Review 2005
Robyn Wilder
Causality and the Invisible Girl
2005 has been good to me. I have bought a house, gone abroad twice, begun a job I enjoy, started to do music again, acquired some new friends and been adopted by a cat.
But for me 2005 will always be the year that I became visible.
I have always imagined myself to be an observer to life's events; in the passenger seat; just along for the ride. I have been The Best Friend, The Girlfriend, One of the Guys. I have been easygoing, undemanding and on the periphery; not wanting to appear too interesting in case someone asks too many questions and realises that I'm not anyone really - I have no opinions, I'm just a cipher that experiences pass through for grammar and editing, and become anecdotes.
I have made being superficially agreeable and emotionally distant an art-form.
This year, all that changed. In almost every critical situation I've encountered this year, I've had to step up to the plate and account for myself - for no other reason than to improve myself. I have been asked my opinion and whatever half-baked answers I have stammered out have been listened to as though I were a - gasp - real person.
This is an odd sort of thing for an invisible girl to get used to.

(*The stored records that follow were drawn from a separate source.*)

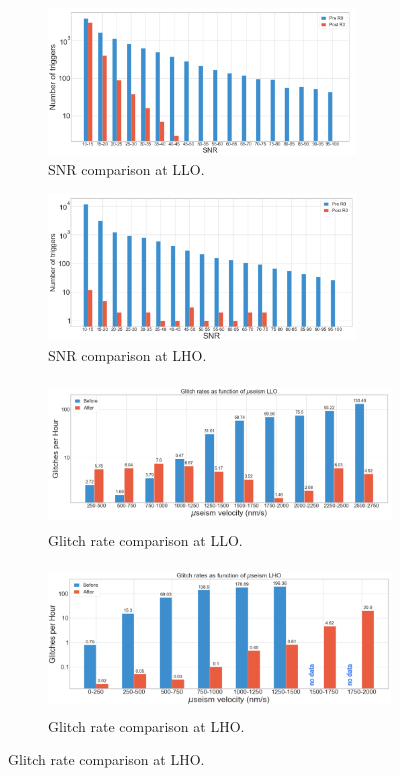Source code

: \documentclass[12pt]{iopart}
\begin{document}
\par
\begin{figure}[h]
\captionsetup[subfigure]{font=scriptsize,labelfont=scriptsize}
   \centering
    \begin{subfigure}[b]{0.45\textwidth}
        \centering
         \includegraphics[width= \textwidth,height=3.9cm]{snr_preandpostLLO.png}
         \caption{SNR comparison at LLO.}
         \label{fig:snr_r0LLO}
    \end{subfigure}
    \hfill
    \begin{subfigure}[b]{0.45\textwidth}
        \centering
         \includegraphics[width =\textwidth,height=3.9cm]{snr_preandpostLHO.png}
         \caption{SNR comparison  at LHO.}
         \label{fig:snr_r0LHO}
    \end{subfigure}
    \par\bigskip
    \begin{subfigure}[b]{0.45\textwidth}
        \centering
         \includegraphics[width= \textwidth,height=3.9cm]{glitch_rateLLO.png}
         \caption{Glitch rate comparison at LLO.}
         
         \label{fig:rate_LLO}
    \end{subfigure}
    \hfill
    \begin{subfigure}[b]{0.45\textwidth}
        \centering
         \includegraphics[width =\textwidth,height=3.9cm]{glitch_rateLHO.png}
         \caption{Glitch rate comparison at LHO.}
         \label{fig:rate_LHO}
    \end{subfigure}
    

\end{figure}
\end{document}
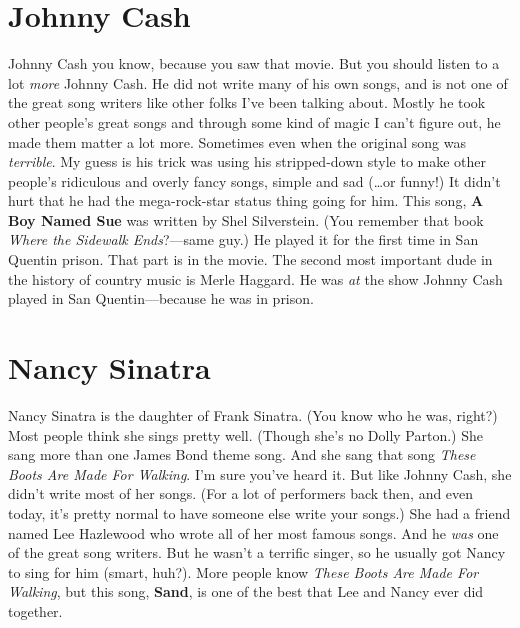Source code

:\documentclass[letterpaper,single]{article}
\begin{document}
\section{Johnny Cash}
Johnny Cash you know, because you saw that movie. But you should listen
to a lot \emph{more} Johnny Cash. He did not write many of his own
songs, and is not one of the great song writers like other folks I've
been talking about. Mostly he took other people's great songs and
through some kind of magic I can't figure out, he made them matter a
lot more. Sometimes even when the original song was \emph{terrible}.
My guess is his trick was using his stripped-down style to make other
people's ridiculous and overly fancy songs, simple and sad (\ldots or
funny!) It didn't hurt that he had the mega-rock-star status thing
going for him. This song, \textbf{A Boy Named Sue} was written by
Shel Silverstein. (You remember that book \emph{Where the Sidewalk
Ends}?---same guy.) He played it for the first time in San Quentin
prison. That part is in the movie. The second most important dude in the
history of country music is Merle Haggard. He was \emph{at} the show
Johnny Cash played in San Quentin---because he was in prison.

\section{Nancy Sinatra}
Nancy Sinatra is the daughter of Frank Sinatra. (You know who he was,
right?) Most people think she sings pretty well. (Though she's no Dolly
Parton.) She sang more than one James Bond theme song. And she sang that
song \emph{These Boots Are Made For Walking}. I'm sure you've heard it.
But like Johnny Cash, she didn't write most of her songs. (For a lot of
performers back then, and even today, it's pretty normal to have someone
else write your songs.) She had a friend named Lee Hazlewood who wrote
all of her most famous songs. And he \emph{was} one of the great song
writers. But he wasn't a terrific singer, so he usually got Nancy to
sing for him (smart, huh?). More people know \emph{These Boots Are Made
For Walking}, but this song, \textbf{Sand}, is one of the best that Lee
and Nancy ever did together.
\end{document}
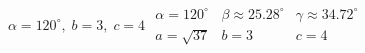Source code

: { $\alpha = 120^{\circ}, \; b = 3, \; c = 4$}
{ $\begin{array}{lll}\alpha = 120^{\circ} & \beta \approx 25.28^{\circ} & \gamma \approx 34.72^{\circ} \\a = \sqrt{37} & b = 3 & c = 4 \end{array}$}
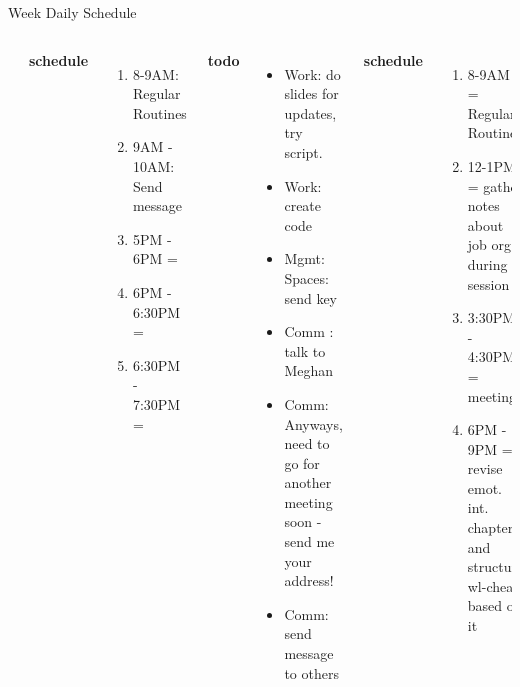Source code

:\documentclass[serif, mathserif, final]{beamer}
\newcommand{\te}[1]{\textit{TimeEst:} \textit{#1}}
\newcommand{\prio}[1]{\textit{Priority:} \textit{#1}}
\newcommand{\dl}[1]{#1}
\begin{document}
\begin{frame}
\begin{columns}
\begin{column}{0.50\linewidth}
\begin{block}{Week Daily Schedule}
\begin{columns}
\begin{itemize}
          \end{itemize}
          \textbf{\small schedule} \\
          \begin{enumerate}
            \tiny \item \tiny 8-9AM: Regular Routines 
          \item \tiny 9AM - 10AM: Send message 
          \item \tiny 5PM - 6PM = 
          \item \tiny 6PM - 6:30PM = 
            \item \tiny 6:30PM - 7:30PM = 
          \end{enumerate} 
          \textbf{\small todo}\\
          \begin{itemize}  
          \item \tiny Work: do slides for updates, try script. 
          \item \tiny Work: create code 
          \item \tiny Mgmt: Spaces: send key 
          \item \tiny Comm : talk to Meghan 
            \item \tiny Comm: Anyways, need to go for another meeting
              soon - send me your address! 
          \item \tiny Comm: send message to others  
          \end{itemize}
          
          \textbf{\small schedule}\\
          \begin{enumerate} 
            \tiny \item \tiny 8-9AM = Regular Routines 
            \item \tiny 12-1PM = gather notes about job org. during
              session 
            \item \tiny 3:30PM - 4:30PM = meeting 
            \item \tiny 6PM - 9PM = revise emot. int. chapter and
              structure wl-cheat based on it 
          \end{enumerate} 
          
          \textbf{\small todo}\\ 
          \begin{itemize}
            \tiny \item \tiny Work: updates on GPU \dl{}
            \tiny \item \tiny Work: 
            \te{} \prio{}
            \tiny \item \tiny Mgmt:Spaces: clean up the ViveksLaptop
            directory Work to have the work stuff integrated. 
            \tiny \item \tiny Comm: gather people from matrimony site
            \te{1 hour}. 


\end{itemize}
\end{columns}
\end{block}
\end{column}
\end{columns}
\end{frame}
\end{document}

So I took a look at my life and realised that I have been a real person all this time. As invisible as I may have thought myself, the decisions I have made have had a direct impact on my life. Here are a couple of the less than wise ones...
It is a wet winter night in 1992, and I am standing on a windy suburban rail platform, waiting for my ride home. I have just been on a tentative date - my first - with a boy from college. I'm not at all sure how I feel about him. The boy is waiting with me. He smiles and kisses me wetly. I'm not sure I like it. Then he leans over and whispers in my ear, "I love you." I stare at him, aghast, thinking really? How do you know? My ride pulls up. Not wanting to rock the boat, I reply, "Me, too" and leave. Five years later the relationship goes horribly, torturously wrong, and I am surprised.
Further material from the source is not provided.